Яворский будет нервничать за столом, порываться вести хулительную речь, но старец, словно не слыша его слов, будет чрезвычайно покоен; иссохлыми, твердыми руками станет наливать гостю в чашку из чайника густой, пахнущий травами чай. В эту минуту Яворского пронзит дрожь, страх выплеснется на лицо. Старец Константин это заметит:
— Вы не первый, господин Яворский, кто так подумал… Человек без сомнения в душе — будто старый пень. Никому в нем интересу нет. Ни женщинам, ни детям, ни самому себе… Вот стоит человеку засомневаться… Да хотя бы в том же, что старик кладет в чай вредное снадобье, так враз этот человек оживает. Уж никакой он не старый пень! Варенья смею вам предложить. Черничного. Светозара собирала…

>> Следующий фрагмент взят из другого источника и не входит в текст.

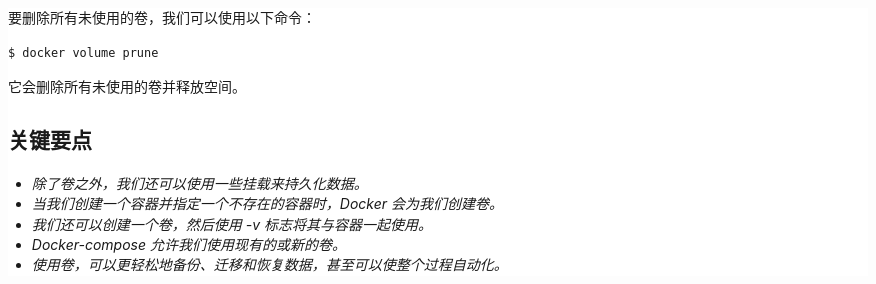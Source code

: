 要删除所有未使用的卷，我们可以使用以下命令：

```
$ docker volume prune
```

它会删除所有未使用的卷并释放空间。

## 关键要点

-   *除了卷之外，我们还可以使用一些挂载来持久化数据。*
-   *当我们创建一个容器并指定一个不存在的容器时，Docker 会为我们创建卷。*
-   *我们还可以创建一个卷，然后使用 -v 标志将其与容器一起使用。*
-   *Docker-compose 允许我们使用现有的或新的卷。*
-   *使用卷，可以更轻松地备份、迁移和恢复数据，甚至可以使整个过程自动化。*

Яворский будет перед старцем трепыхаться, доказывать материалистическое происхождение мира, объяснять результаты космического взрыва и развития вселенной. Старец Константин будет посмеиваться и потягивать чай.

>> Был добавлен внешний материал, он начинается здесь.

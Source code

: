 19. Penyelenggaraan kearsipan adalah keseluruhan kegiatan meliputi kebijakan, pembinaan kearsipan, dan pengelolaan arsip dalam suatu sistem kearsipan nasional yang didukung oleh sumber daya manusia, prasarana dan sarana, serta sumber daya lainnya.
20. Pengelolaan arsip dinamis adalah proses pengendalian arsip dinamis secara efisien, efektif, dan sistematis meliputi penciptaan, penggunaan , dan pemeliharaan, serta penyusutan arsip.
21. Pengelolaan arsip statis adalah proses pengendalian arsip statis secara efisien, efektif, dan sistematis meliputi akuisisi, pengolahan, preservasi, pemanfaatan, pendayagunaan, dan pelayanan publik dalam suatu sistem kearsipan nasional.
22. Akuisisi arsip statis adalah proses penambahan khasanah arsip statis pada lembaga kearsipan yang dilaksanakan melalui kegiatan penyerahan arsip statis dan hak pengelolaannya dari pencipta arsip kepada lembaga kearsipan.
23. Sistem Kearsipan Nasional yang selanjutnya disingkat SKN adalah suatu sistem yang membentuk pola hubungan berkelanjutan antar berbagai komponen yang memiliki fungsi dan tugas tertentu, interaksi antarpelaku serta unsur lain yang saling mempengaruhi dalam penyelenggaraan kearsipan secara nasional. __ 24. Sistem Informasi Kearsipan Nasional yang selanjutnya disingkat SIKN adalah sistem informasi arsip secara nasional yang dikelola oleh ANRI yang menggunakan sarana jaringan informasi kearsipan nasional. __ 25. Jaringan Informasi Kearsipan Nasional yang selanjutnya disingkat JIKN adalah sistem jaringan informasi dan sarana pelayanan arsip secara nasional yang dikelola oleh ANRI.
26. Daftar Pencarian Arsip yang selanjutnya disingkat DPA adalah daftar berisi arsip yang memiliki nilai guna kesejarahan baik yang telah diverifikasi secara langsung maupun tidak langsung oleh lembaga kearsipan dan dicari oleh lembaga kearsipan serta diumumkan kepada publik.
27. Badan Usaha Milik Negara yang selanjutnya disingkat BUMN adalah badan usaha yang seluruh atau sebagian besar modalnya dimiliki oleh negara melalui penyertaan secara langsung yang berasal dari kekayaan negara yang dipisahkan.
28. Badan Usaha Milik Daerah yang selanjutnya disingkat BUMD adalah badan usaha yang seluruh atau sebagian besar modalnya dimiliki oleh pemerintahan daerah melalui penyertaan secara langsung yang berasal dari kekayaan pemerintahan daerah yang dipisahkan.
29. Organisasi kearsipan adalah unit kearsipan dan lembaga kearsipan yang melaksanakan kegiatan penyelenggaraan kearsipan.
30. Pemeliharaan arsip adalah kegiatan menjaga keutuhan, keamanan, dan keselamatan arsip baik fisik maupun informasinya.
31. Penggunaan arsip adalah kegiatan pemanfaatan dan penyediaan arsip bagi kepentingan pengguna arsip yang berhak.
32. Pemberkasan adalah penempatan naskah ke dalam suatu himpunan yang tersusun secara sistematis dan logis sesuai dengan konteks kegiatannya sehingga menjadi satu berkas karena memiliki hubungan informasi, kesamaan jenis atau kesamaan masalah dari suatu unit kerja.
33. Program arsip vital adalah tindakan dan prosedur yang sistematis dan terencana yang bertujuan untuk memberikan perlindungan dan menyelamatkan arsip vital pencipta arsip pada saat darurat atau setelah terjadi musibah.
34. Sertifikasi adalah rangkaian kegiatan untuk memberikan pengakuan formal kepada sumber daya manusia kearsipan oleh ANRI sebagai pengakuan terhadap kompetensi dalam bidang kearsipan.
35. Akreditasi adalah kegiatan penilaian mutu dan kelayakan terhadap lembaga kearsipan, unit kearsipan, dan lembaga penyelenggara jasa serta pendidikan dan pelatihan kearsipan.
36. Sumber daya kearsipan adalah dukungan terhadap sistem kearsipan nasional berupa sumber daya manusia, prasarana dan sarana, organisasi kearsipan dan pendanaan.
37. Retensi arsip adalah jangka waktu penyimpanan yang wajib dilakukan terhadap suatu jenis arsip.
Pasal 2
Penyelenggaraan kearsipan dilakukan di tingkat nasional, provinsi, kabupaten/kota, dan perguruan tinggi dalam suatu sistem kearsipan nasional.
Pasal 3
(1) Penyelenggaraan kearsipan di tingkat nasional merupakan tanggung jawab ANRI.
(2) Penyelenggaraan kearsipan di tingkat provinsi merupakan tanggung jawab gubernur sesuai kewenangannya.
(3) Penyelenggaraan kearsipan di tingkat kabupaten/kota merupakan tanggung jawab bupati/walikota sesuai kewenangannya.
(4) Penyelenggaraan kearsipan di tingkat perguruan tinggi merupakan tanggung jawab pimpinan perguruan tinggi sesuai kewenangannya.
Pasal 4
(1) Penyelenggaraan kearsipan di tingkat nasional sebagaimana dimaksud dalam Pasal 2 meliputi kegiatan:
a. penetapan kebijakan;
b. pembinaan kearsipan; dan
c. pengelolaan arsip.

— А Дарвин? Сколько его свергали, а не свергли! — почти торжествуя, заявит Яворский. — Но я гляжу, вам ничего не интересно, кроме вашего варенья!
— Что вы, господин Яворский, — скажет старец. — Я могу слово в слово повторить то, что вы сказали. В том, что вы сказали, вы сами сомневаетесь… — Старец Константин задумается, взяв свою седую реденькую бороду в кулачок. — В детстве случилось мне, — заговорит он, — наблюдать из окошка, как соседский мальчик пытался встать ногами на ледяной бугорок. Этот бугорок под окном оставила капель. Поутру ледяной бугорок был очень гладким и скользким. Мальчик лез на него, пытался встать на вершину в валенках, и скатывался. Стать на этот ледяной скользкий бугорок и вовсе было невозможно!
— К чему эта иллюстрация? — нетерпеливо спросит Яворский.
— Я наблюдал за этим мальчиком до тех пор, пока он лез на бугорок. Как только он отошел — я наблюдать за ним бросил. Он стал мне не интересен… Ах! — воскликнет старец. — Жаль, варенья не попробовали! — И будто мимоходом заметит: — Господь действенен, а не созерцателен.
— Господь действенен, а не созерцателен? — повторит Яворский и тут же резко возразит: — Нет никакого Господа!
Тогда старец поднимется с табурета, обратит свое лицо к красному углу, перекрестится на иконы, а после, взглянув в окно, в сторону реки, обернется к Яворскому и негромко произнесет:
— Он есть, — и улыбнется открытой, светлой улыбкой, неуступно глядя ему в глаза.
Гость в конце концов догадается, что время его визита истекло, поспешит к выходу.
Вернувшись домой, профессор Яворский запрется в своем кабинете, за ужином выпьет вина и потом нежданно объяснится в любви жене, в чем не объяснялся ей несколько лет, а позже будет весь вечер гонять с внуком по дому старенький железный паровозик и даже починит его, найдя в кладовке отвертку и пассатижи.